● Task prompt: A line below contains "Thanks to these", and a later one contains "The abundance of". Repeat both, with every line between them, exactly.

■ ■ ■ ■ ■ ■ ■

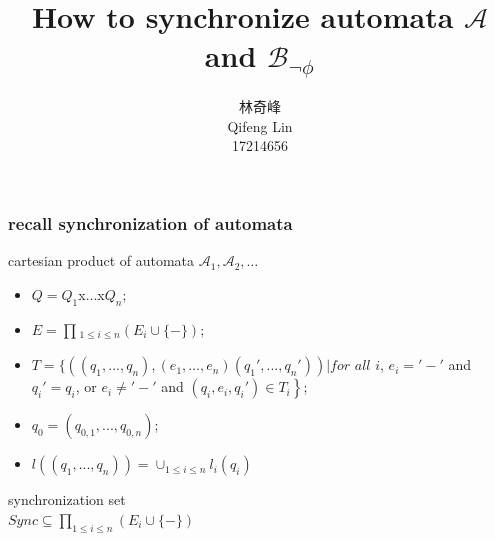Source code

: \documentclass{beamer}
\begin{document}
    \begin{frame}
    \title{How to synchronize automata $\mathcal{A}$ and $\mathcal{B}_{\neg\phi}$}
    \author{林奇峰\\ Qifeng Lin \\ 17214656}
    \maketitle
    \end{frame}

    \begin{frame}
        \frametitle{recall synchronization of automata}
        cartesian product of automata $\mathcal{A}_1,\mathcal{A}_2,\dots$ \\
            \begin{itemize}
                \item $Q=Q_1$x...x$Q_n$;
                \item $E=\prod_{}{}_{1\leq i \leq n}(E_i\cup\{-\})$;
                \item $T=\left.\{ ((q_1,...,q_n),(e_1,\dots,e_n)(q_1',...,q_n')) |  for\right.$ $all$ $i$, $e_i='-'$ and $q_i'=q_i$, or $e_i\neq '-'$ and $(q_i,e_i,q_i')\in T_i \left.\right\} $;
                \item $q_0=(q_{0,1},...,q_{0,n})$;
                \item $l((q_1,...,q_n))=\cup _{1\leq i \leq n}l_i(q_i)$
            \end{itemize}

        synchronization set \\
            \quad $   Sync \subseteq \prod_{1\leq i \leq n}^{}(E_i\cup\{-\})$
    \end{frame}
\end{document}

■ ■ ■ ■ ■ ■ ■

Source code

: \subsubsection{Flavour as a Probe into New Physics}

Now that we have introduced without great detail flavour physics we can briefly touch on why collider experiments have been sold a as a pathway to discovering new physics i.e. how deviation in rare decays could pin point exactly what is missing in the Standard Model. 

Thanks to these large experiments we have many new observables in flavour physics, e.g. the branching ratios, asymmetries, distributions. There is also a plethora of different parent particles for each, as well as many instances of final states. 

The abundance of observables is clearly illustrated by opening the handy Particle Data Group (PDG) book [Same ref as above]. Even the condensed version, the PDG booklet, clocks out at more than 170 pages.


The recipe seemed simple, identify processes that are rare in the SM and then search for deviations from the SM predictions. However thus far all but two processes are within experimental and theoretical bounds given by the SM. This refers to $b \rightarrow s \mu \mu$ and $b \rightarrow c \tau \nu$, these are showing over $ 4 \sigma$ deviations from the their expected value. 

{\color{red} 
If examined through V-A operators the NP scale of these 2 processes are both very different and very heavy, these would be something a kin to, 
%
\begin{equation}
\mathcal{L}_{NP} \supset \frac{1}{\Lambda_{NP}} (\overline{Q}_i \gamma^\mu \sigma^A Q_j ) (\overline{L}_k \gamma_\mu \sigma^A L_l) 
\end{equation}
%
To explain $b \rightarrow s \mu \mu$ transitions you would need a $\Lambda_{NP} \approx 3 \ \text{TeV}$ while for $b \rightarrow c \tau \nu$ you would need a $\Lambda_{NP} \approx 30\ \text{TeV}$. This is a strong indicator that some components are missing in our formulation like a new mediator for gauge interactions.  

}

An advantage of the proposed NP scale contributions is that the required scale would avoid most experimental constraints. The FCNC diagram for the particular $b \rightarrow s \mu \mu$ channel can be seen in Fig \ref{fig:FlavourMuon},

■ ■ ■ ■ ■ ■ ■

● Answer section:
Thanks to these large experiments we have many new observables in flavour physics, e.g. the branching ratios, asymmetries, distributions. There is also a plethora of different parent particles for each, as well as many instances of final states. 

The abundance of observables is clearly illustrated by opening the handy Particle Data Group (PDG) book [Same ref as above]. Even the condensed version, the PDG booklet, clocks out at more than 170 pages.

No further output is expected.